PBGH is a San Francisco-based coalition and insurance pool of 34 corporations. Provider Choice of Sacramento is a two-person nonprofit created expressly to run HIPC. Its executive director is John Ramey, who for six years headed the state agency overseeing HIPC. Ramey has assembled a board of directors made up of small-business owners with experience purchasing health care.

“PBGH members include Arco, Chevron, Fireman’s Fund, GTE, TransAmerica Corp. and Wells Fargo Bank,” said Ben Davidian, an attorney for Provider Choice. “Over half of the board of directors of Provider Choice are small employers. Who best can represent the interests of small business?”

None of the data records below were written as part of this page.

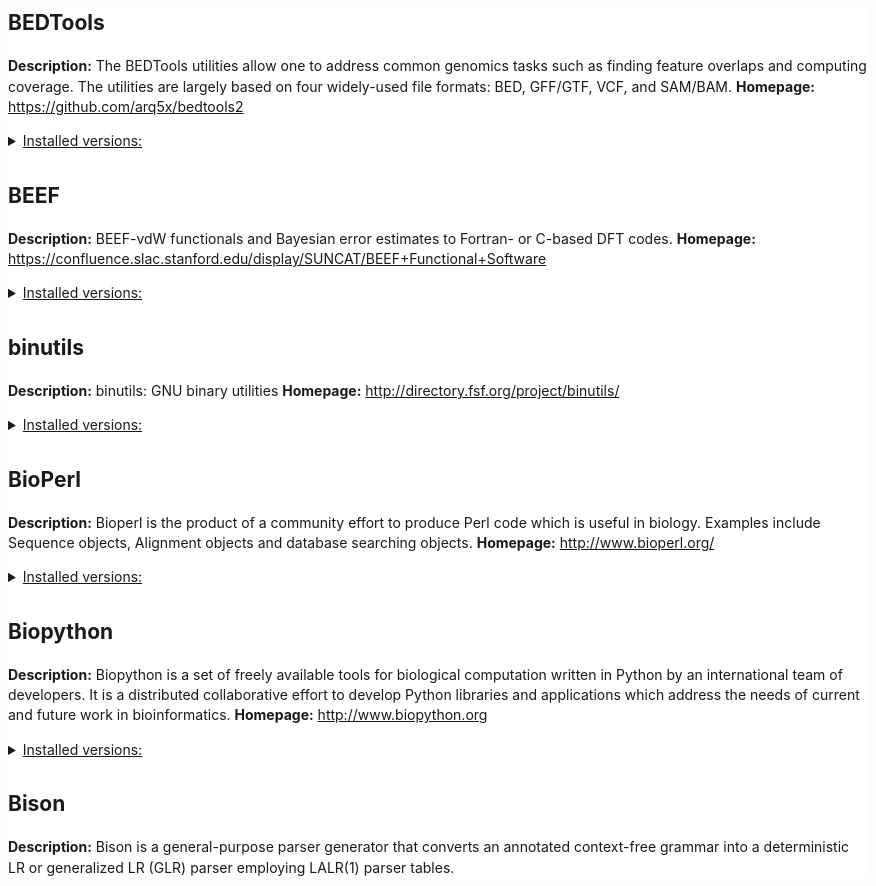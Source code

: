 </details>

## BEDTools
**Description:** The BEDTools utilities allow one to address common genomics tasks such as finding feature overlaps
 and computing coverage. The utilities are largely based on four widely-used file formats: BED, GFF/GTF, VCF,
 and SAM/BAM.
**Homepage:** https://github.com/arq5x/bedtools2
<details><summary> <u>Installed versions:</u> </summary></details>

</details>

## BEEF
**Description:** BEEF-vdW functionals and Bayesian error estimates to Fortran- or C-based DFT codes.
**Homepage:** https://confluence.slac.stanford.edu/display/SUNCAT/BEEF+Functional+Software
<details><summary> <u>Installed versions:</u> </summary></details>

</details>

## binutils
**Description:** binutils: GNU binary utilities
**Homepage:** http://directory.fsf.org/project/binutils/
<details><summary> <u>Installed versions:</u> </summary></details>

</details>

## BioPerl
**Description:** Bioperl is the product of a community effort to produce Perl code which is useful in biology.
 Examples include Sequence objects, Alignment objects and database searching objects.
**Homepage:** http://www.bioperl.org/
<details><summary> <u>Installed versions:</u> </summary></details>

</details>

## Biopython
**Description:** Biopython is a set of freely available tools for biological
 computation written in Python by an international team of developers. It is
 a distributed collaborative effort to develop Python libraries and
 applications which address the needs of current and future work in
 bioinformatics.
**Homepage:** http://www.biopython.org
<details><summary> <u>Installed versions:</u> </summary></details>

</details>

## Bison
**Description:** Bison is a general-purpose parser generator that converts an annotated
 context-free grammar into a deterministic LR or generalized LR (GLR) parser
 employing LALR(1) parser tables.
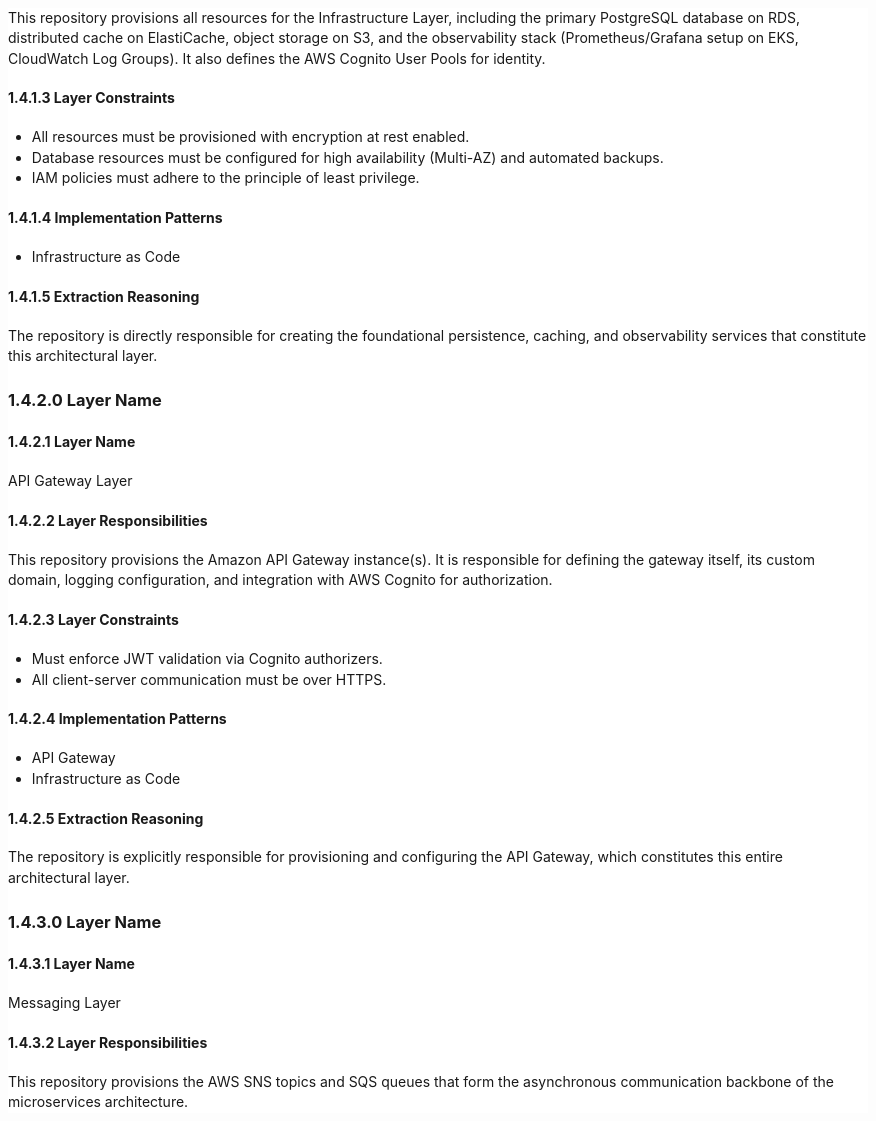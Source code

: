 This repository provisions all resources for the Infrastructure Layer, including the primary PostgreSQL database on RDS, distributed cache on ElastiCache, object storage on S3, and the observability stack (Prometheus/Grafana setup on EKS, CloudWatch Log Groups). It also defines the AWS Cognito User Pools for identity.

#### 1.4.1.3 Layer Constraints

- All resources must be provisioned with encryption at rest enabled.
- Database resources must be configured for high availability (Multi-AZ) and automated backups.
- IAM policies must adhere to the principle of least privilege.

#### 1.4.1.4 Implementation Patterns

- Infrastructure as Code

#### 1.4.1.5 Extraction Reasoning

The repository is directly responsible for creating the foundational persistence, caching, and observability services that constitute this architectural layer.

### 1.4.2.0 Layer Name

#### 1.4.2.1 Layer Name

API Gateway Layer

#### 1.4.2.2 Layer Responsibilities

This repository provisions the Amazon API Gateway instance(s). It is responsible for defining the gateway itself, its custom domain, logging configuration, and integration with AWS Cognito for authorization.

#### 1.4.2.3 Layer Constraints

- Must enforce JWT validation via Cognito authorizers.
- All client-server communication must be over HTTPS.

#### 1.4.2.4 Implementation Patterns

- API Gateway
- Infrastructure as Code

#### 1.4.2.5 Extraction Reasoning

The repository is explicitly responsible for provisioning and configuring the API Gateway, which constitutes this entire architectural layer.

### 1.4.3.0 Layer Name

#### 1.4.3.1 Layer Name

Messaging Layer

#### 1.4.3.2 Layer Responsibilities

This repository provisions the AWS SNS topics and SQS queues that form the asynchronous communication backbone of the microservices architecture.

Emma Hoo of PBGH counters that her coalition’s nine years of experience negotiating health plans is an asset. Whether employers are small firms or giant corporations, they all want the same thing: a good health plan.

“That’s really the crux of it,” Hoo said.

Although PBGH won state approval in a bidding process Aug. 6 to take over HIPC, an oral hearing must be held because Davidian filed a protest on behalf of Provider Choice.

The prize sought by them both--HIPC--is an insurance pool begun in 1993 that serves small businesses with two to 50 employees. Currently, 137,000 employees and their dependents are enrolled, and can choose from more than 20 health-care providers.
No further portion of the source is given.